For instance, if the system is running at 60°C and the oil needs to have a viscosity of 30cSt, then an ISO VG 68 would be the most ideal oil. However, if the system is running at 40°C, and the viscosity needs to be 30cSt, then an ISO 46 oil would be more appropriate.
The relationship between viscosity and temperature is known as the viscosity index. For hydraulic oils, the higher the viscosity index, the less susceptible the viscosity is to changes in temperature.
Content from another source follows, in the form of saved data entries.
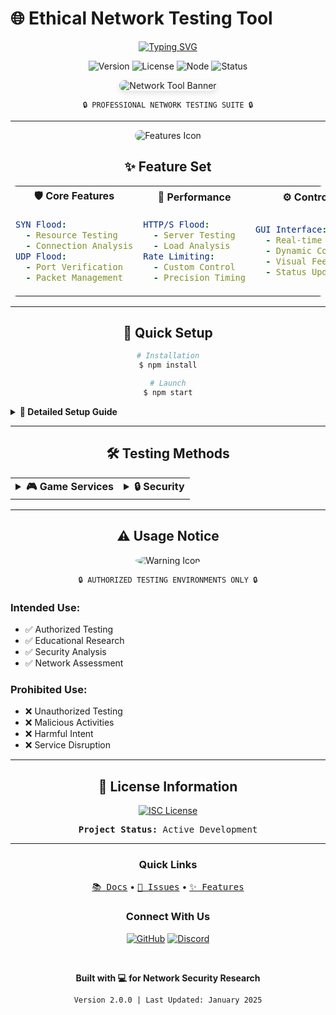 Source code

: # 🌐 Ethical Network Testing Tool

<div align="center">

[![Typing SVG](https://readme-typing-svg.herokuapp.com?font=Fira+Code&weight=600&size=30&duration=3000&pause=1000&color=0CE82B&background=FF000000&center=true&vCenter=true&random=false&width=600&lines=Network+Testing+Tool;Advanced+Security+Suite;Professional+Testing+Platform)](https://git.io/typing-svg)

![Version](https://img.shields.io/badge/version-2.0.0-blue.svg?style=plastic&logo=github&logoColor=white)
![License](https://img.shields.io/badge/license-ISC-green.svg?style=plastic&logo=opensourceinitiative&logoColor=white)
![Node](https://img.shields.io/badge/node-%3E=14.0.0-brightgreen.svg?style=plastic&logo=node.js&logoColor=white)
![Status](https://img.shields.io/badge/status-active-success.svg?style=plastic&logo=statuspage&logoColor=white)

<img src="/api/placeholder/800/400" alt="Network Tool Banner" style="border-radius: 10px; box-shadow: 0 4px 8px rgba(0, 0, 0, 0.1);"/>

</div>

<div align="center">

`🔒 PROFESSIONAL NETWORK TESTING SUITE 🔒`

</div>

---

<div align="center">
<img src="/api/placeholder/50/50" style="border-radius: 25px;" align="center" alt="Features Icon"/>

## ✨ Feature Set

</div>

<table align="center" style="border-radius: 10px; overflow: hidden;">
<tr>
<th width="33%" align="center">🛡️ Core Features</th>
<th width="33%" align="center">🚀 Performance</th>
<th width="33%" align="center">⚙️ Controls</th>
</tr>
<tr>
<td>

```yml
SYN Flood:
  - Resource Testing
  - Connection Analysis
UDP Flood:
  - Port Verification
  - Packet Management
```

</td>
<td>

```yml
HTTP/S Flood:
  - Server Testing
  - Load Analysis
Rate Limiting:
  - Custom Control
  - Precision Timing
```

</td>
<td>

```yml
GUI Interface:
  - Real-time Monitor
  - Dynamic Control
  - Visual Feedback
  - Status Updates
```

</td>
</tr>
</table>

---

<div align="center">

## 🎯 Quick Setup

</div>

<div align="center">

```bash
# Installation
$ npm install

# Launch
$ npm start
```

</div>

<details>
<summary><b>🔧 Detailed Setup Guide</b></summary>

### Environment Setup
```bash
# Clone repository
git clone https://github.com/user/network-tool.git

# Navigate to directory
cd network-tool

# Install dependencies
npm install

# Configure settings
cp .env.example .env

# Start application
npm start
```

</details>

---

<div align="center">

## 🛠️ Testing Methods

</div>

<table align="center">
<tr>
<td>
<details>
<summary><b>🎮 Game Services</b></summary>

### Minecraft Testing
```yaml
Target: example.com
Mode: Login/Chat Flood
Rate: 50 pps
```

### Roblox Testing
```yaml
Target: example.com
Mode: Login/Chat Flood
Rate: 50 pps
```

### Fortnite Testing
```yaml
Target: example.com
Mode: Login/Chat Flood
Rate: 50 pps
```

</details>
</td>
<td>
<details>
<summary><b>🔒 Security</b></summary>

### Network Layer
```yaml
Target: example.com
Modes:
  - ICMP Flood
  - DNS Amplification
  - SSL Exhaustion
Rate: 50 pps
```

### Infrastructure
```yaml
Target: example.com
Modes:
  - Port Scan
  - ARP Spoofing
Rate: 50 pps
```

</details>
</td>
</tr>
</table>

---

<div align="center">

## ⚠️ Usage Notice

<img src="/api/placeholder/100/100" style="border-radius: 50%;" alt="Warning Icon"/>

```
🔒 AUTHORIZED TESTING ENVIRONMENTS ONLY 🔒
```

</div>

### Intended Use:
- ✅ Authorized Testing
- ✅ Educational Research
- ✅ Security Analysis
- ✅ Network Assessment

### Prohibited Use:
- ❌ Unauthorized Testing
- ❌ Malicious Activities
- ❌ Harmful Intent
- ❌ Service Disruption

---

<div align="center">

## 📜 License Information

[![ISC License](https://img.shields.io/badge/License-ISC-blue.svg?style=for-the-badge&logo=opensourceinitiative&logoColor=white)](LICENSE)

<kbd>
<b>Project Status:</b> Active Development
</kbd>

</div>

---

<div align="center">

### Quick Links

<kbd>[📚 Docs](docs)</kbd> • <kbd>[🐛 Issues](issues)</kbd> • <kbd>[✨ Features](features)</kbd>

### Connect With Us

[![GitHub](https://img.shields.io/badge/GitHub-100000?style=for-the-badge&logo=github&logoColor=white)](https://github.com)
[![Discord](https://img.shields.io/badge/Discord-7289DA?style=for-the-badge&logo=discord&logoColor=white)](https://discord.gg)

<br/>

**Built with 💻 for Network Security Research**

```
Version 2.0.0 | Last Updated: January 2025
```

</div>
As a reference, mineral base oils have a natural viscosity index (VI) of 95-100, while synthetic ester-based base oils have a VI of 140-180, and polyglycols have a natural VI of 180-200.
Oxidation and Thermal Stability
The TOST (Turbine Oil Oxidation Stability Test) is usually used to determine the oxidation stability of an oil. Although the test name mentions “turbines”, it can also be applied to hydraulic oils.
Another test that can be used to evaluate whether oxidation has taken place or not would be the RULER® test, which quantifies the remaining antioxidants in the oil. Overall, determining the oxidation and thermal stability of the oil provides the user with an average estimate of the oil’s life expectancy when subjected to environmental extremes.
Foam and Air Release Properties
Due to the operating environment of hydraulic oils, air tends to become trapped in them. This can become a problem as it can easily lead to cavitation inside pumps (the most prevalent form of wear for these systems). Therefore, hydraulic oils must have good air release and anti-foaming properties.
Good air release allows the dissolved or trapped air to coagulate and rise to the surface, where it can then be dissipated. This is where the issue of foam “arises” as it further impedes the oil’s ability to form a full wedge between the two surfaces in any system.
Demulsibility and Water Content
Demulsibility refers to the ability of oil to repel water. Typically, hydraulic oils are designed to operate in environments with some water or high humidity, where water can easily enter the oil.
For hydraulic oils containing detergents or dispersants (DD), fluids (such as water) or other fine contaminants are usually held in suspension. Therefore, the demulsibility test, in which water and oil are mixed and then allowed to separate, will not be effective in determining the water separation characteristic of these hydraulic oils. Filtration should be used for these DD oils, which become contaminated with water.
Water in hydraulic oil isn’t harmless — it’s a silent trigger for failure.
On the other hand, for those oils that do not contain detergents or dispersants, the demulsibility test (ASTM D1401) can be performed. For this test, equal parts of oil and water are mixed at a specific temperature to create an emulsion and then allowed to separate. The amount of oil, water, and emulsion is recorded at 5-minute intervals.
If the viscosity of the oil is less than 90 cSt and there is 3 mL of emulsion or less after 30 minutes, the oil is acceptable. If the oil has a viscosity greater than 90cSt, the result is taken at the end of 60 minutes (if the value of the emulsion is less than 3 mL, it is acceptable). The results are usually recorded in the format: mL oil / mL water / mL emulsion (time recorded in minutes).
Corrosion Protection
Many hydraulic systems contain copper metals, brass, or bronze, especially in cooling systems, pumps, bearing elements, or guides. Therefore, hydraulic oils must be resistant to copper corrosion, as this could compromise the entire system. One such test, which can be used to identify the corrosivity of these oils, is the Copper Strip Corrosion test.
In this test, the copper strip is placed in hydraulic oil for a typical duration of 3 hours at 100°C. The results can be quantified based on the level of discoloration, which correlates with the degree of corrosion.
A similar type of test can also be done with steel / ferrous corrosion. In this case, the oil is mixed with distilled water or artificial seawater and stirred constantly for 24 hours at 60°C while the steel rod is submerged in the mixture. Afterwards, the steel rod is examined for corrosion and allocated ratings accordingly.